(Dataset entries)
::::::::::

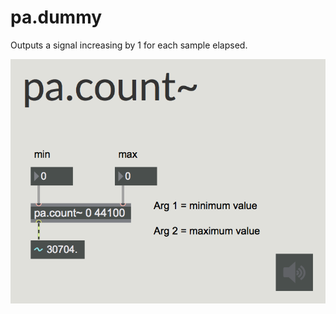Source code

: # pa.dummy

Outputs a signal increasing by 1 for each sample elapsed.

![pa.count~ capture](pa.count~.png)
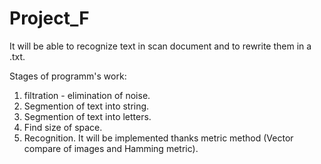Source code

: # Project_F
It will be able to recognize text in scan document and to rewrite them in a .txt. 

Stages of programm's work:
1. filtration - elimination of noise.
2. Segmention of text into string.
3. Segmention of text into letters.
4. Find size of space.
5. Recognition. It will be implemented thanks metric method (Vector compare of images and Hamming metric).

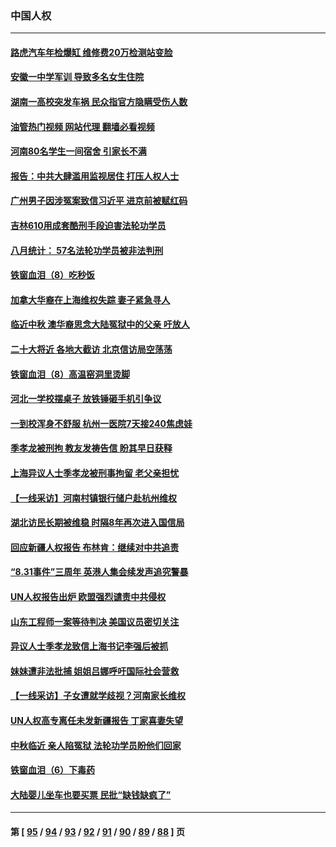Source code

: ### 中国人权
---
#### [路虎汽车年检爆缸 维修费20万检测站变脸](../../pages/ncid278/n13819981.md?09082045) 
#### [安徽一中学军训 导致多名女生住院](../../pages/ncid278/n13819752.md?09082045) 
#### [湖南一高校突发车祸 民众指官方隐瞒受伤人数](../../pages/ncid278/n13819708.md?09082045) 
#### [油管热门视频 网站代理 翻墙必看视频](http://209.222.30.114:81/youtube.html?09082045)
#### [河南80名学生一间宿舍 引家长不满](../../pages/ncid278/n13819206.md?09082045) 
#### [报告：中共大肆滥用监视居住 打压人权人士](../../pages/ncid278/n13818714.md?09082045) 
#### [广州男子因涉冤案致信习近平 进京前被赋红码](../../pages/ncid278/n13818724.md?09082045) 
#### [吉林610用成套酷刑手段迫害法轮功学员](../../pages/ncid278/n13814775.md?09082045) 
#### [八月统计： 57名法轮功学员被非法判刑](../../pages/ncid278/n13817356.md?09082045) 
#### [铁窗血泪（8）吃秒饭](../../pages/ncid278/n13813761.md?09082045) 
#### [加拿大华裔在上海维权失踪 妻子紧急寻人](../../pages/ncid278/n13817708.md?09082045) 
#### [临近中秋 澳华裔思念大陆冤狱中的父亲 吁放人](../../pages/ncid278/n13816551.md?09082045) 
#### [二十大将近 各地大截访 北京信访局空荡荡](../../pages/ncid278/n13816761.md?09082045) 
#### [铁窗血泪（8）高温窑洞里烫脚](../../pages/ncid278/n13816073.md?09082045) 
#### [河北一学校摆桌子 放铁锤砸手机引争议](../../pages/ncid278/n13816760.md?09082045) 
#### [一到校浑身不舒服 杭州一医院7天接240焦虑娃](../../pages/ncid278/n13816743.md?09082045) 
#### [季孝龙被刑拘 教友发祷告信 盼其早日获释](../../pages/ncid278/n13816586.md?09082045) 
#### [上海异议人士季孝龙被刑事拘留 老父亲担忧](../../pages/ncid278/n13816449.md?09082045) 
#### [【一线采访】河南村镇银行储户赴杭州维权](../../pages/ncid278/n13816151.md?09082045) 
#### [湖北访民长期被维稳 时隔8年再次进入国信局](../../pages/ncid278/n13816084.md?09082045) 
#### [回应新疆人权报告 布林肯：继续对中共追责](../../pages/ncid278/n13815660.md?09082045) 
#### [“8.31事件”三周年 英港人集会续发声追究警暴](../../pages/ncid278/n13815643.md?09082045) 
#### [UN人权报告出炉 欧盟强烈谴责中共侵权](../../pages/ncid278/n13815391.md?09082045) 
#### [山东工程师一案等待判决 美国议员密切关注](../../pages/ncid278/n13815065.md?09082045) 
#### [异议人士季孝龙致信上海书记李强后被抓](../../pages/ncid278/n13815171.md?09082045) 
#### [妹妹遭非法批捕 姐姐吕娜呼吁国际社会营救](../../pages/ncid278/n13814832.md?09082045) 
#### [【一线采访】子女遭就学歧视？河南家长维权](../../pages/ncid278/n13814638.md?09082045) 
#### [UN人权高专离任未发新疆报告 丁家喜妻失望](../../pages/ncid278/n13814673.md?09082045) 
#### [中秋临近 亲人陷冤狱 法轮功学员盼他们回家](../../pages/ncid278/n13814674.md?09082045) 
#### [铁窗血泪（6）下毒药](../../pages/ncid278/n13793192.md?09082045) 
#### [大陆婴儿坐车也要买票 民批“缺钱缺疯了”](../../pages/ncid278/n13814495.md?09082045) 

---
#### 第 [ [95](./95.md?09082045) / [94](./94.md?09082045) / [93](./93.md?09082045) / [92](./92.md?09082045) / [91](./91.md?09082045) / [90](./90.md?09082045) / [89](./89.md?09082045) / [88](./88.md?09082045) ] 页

::::::::::

## Problem
Type the entries again verbatim. Drop the images.

## Reply to the task
Source code

: # pa.dummy

Outputs a signal increasing by 1 for each sample elapsed.

![pa.count~ capture](pa.count~.png)
Source code

: # Project_F
It will be able to recognize text in scan document and to rewrite them in a .txt. 

Stages of programm's work:
1. filtration - elimination of noise.
2. Segmention of text into string.
3. Segmention of text into letters.
4. Find size of space.
5. Recognition. It will be implemented thanks metric method (Vector compare of images and Hamming metric).

Source code

: ### 中国人权
---
#### [路虎汽车年检爆缸 维修费20万检测站变脸](../../pages/ncid278/n13819981.md?09082045) 
#### [安徽一中学军训 导致多名女生住院](../../pages/ncid278/n13819752.md?09082045) 
#### [湖南一高校突发车祸 民众指官方隐瞒受伤人数](../../pages/ncid278/n13819708.md?09082045) 
#### [油管热门视频 网站代理 翻墙必看视频](http://209.222.30.114:81/youtube.html?09082045)
#### [河南80名学生一间宿舍 引家长不满](../../pages/ncid278/n13819206.md?09082045) 
#### [报告：中共大肆滥用监视居住 打压人权人士](../../pages/ncid278/n13818714.md?09082045) 
#### [广州男子因涉冤案致信习近平 进京前被赋红码](../../pages/ncid278/n13818724.md?09082045) 
#### [吉林610用成套酷刑手段迫害法轮功学员](../../pages/ncid278/n13814775.md?09082045) 
#### [八月统计： 57名法轮功学员被非法判刑](../../pages/ncid278/n13817356.md?09082045) 
#### [铁窗血泪（8）吃秒饭](../../pages/ncid278/n13813761.md?09082045) 
#### [加拿大华裔在上海维权失踪 妻子紧急寻人](../../pages/ncid278/n13817708.md?09082045) 
#### [临近中秋 澳华裔思念大陆冤狱中的父亲 吁放人](../../pages/ncid278/n13816551.md?09082045) 
#### [二十大将近 各地大截访 北京信访局空荡荡](../../pages/ncid278/n13816761.md?09082045) 
#### [铁窗血泪（8）高温窑洞里烫脚](../../pages/ncid278/n13816073.md?09082045) 
#### [河北一学校摆桌子 放铁锤砸手机引争议](../../pages/ncid278/n13816760.md?09082045) 
#### [一到校浑身不舒服 杭州一医院7天接240焦虑娃](../../pages/ncid278/n13816743.md?09082045) 
#### [季孝龙被刑拘 教友发祷告信 盼其早日获释](../../pages/ncid278/n13816586.md?09082045) 
#### [上海异议人士季孝龙被刑事拘留 老父亲担忧](../../pages/ncid278/n13816449.md?09082045) 
#### [【一线采访】河南村镇银行储户赴杭州维权](../../pages/ncid278/n13816151.md?09082045) 
#### [湖北访民长期被维稳 时隔8年再次进入国信局](../../pages/ncid278/n13816084.md?09082045) 
#### [回应新疆人权报告 布林肯：继续对中共追责](../../pages/ncid278/n13815660.md?09082045) 
#### [“8.31事件”三周年 英港人集会续发声追究警暴](../../pages/ncid278/n13815643.md?09082045) 
#### [UN人权报告出炉 欧盟强烈谴责中共侵权](../../pages/ncid278/n13815391.md?09082045) 
#### [山东工程师一案等待判决 美国议员密切关注](../../pages/ncid278/n13815065.md?09082045) 
#### [异议人士季孝龙致信上海书记李强后被抓](../../pages/ncid278/n13815171.md?09082045) 
#### [妹妹遭非法批捕 姐姐吕娜呼吁国际社会营救](../../pages/ncid278/n13814832.md?09082045) 
#### [【一线采访】子女遭就学歧视？河南家长维权](../../pages/ncid278/n13814638.md?09082045) 
#### [UN人权高专离任未发新疆报告 丁家喜妻失望](../../pages/ncid278/n13814673.md?09082045) 
#### [中秋临近 亲人陷冤狱 法轮功学员盼他们回家](../../pages/ncid278/n13814674.md?09082045) 
#### [铁窗血泪（6）下毒药](../../pages/ncid278/n13793192.md?09082045) 
#### [大陆婴儿坐车也要买票 民批“缺钱缺疯了”](../../pages/ncid278/n13814495.md?09082045) 

---
#### 第 [ [95](./95.md?09082045) / [94](./94.md?09082045) / [93](./93.md?09082045) / [92](./92.md?09082045) / [91](./91.md?09082045) / [90](./90.md?09082045) / [89](./89.md?09082045) / [88](./88.md?09082045) ] 页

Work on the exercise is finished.